Smart-Meter-Angebote wettbewerblicher Betreiber: Was ist zu tun?
In den vergangenen Wochen kam es im Kundenservice der N-ERGIE Netz GmbH vermehrt zu Anfragen von Kunden zum Thema Smart-Meter-Einbau. Viele waren durch den Brief eines wettbewerblichen Messstellenbetreibers verunsichert.
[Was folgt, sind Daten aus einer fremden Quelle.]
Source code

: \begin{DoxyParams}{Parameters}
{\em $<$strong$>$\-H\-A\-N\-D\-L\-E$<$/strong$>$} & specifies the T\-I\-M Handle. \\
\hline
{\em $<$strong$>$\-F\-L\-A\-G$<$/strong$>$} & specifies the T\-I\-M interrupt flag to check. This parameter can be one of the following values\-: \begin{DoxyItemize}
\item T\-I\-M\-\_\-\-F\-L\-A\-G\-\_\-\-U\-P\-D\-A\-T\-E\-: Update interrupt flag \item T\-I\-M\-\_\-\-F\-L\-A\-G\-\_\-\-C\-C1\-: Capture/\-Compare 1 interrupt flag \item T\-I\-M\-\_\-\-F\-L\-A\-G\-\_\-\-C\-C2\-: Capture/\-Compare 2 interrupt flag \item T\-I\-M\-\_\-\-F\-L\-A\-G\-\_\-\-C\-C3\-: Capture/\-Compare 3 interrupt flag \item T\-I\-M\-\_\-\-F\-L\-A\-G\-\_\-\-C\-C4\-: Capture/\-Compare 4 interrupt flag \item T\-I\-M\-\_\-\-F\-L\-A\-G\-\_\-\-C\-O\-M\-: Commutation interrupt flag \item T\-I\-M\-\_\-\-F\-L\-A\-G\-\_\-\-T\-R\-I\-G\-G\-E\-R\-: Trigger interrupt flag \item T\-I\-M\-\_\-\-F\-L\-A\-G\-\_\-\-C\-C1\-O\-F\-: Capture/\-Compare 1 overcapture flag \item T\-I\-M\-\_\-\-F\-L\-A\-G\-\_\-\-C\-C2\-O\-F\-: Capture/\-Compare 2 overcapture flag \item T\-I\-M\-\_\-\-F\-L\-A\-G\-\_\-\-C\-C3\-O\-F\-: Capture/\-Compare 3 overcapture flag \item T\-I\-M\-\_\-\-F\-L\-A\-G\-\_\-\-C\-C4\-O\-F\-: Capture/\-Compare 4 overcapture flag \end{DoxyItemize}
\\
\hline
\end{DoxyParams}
Im behördlich wirkenden Anschreiben eines Anbieters mit offiziell klingendem Namen wird der kostenlose Einbau eines intelligenten Stromzählers, eines sogenannten Smart Meters, versprochen und Handlungsdruck suggeriert. Wie ist damit umzugehen? Die N-ERGIE Netz GmbH ist der grundzuständige Messstellenbetreiber in Nürnberg und weiten Teilen Mittelfrankens und klärt auf.
Verbraucherschutz übt Kritik
Die Verbraucherzentrale hat jüngst auf die massenhaft versandten Anschreiben von wettbewerblichen Messstellenbetreibern reagiert und weist darauf hin, dass Verbraucher keinerlei Handlungsdruck unterliegen.
Des Weiteren betont die Verbraucherzentrale, dass der Betrieb von intelligenten Stromzählern bei wettbewerblichen Messstellenbetreibern nicht reguliert ist. Das Entgelt darf damit höher liegen als bei den grundzuständigen Messstellenbetreibern, die sich strikt an Preisobergrenzen halten müssen.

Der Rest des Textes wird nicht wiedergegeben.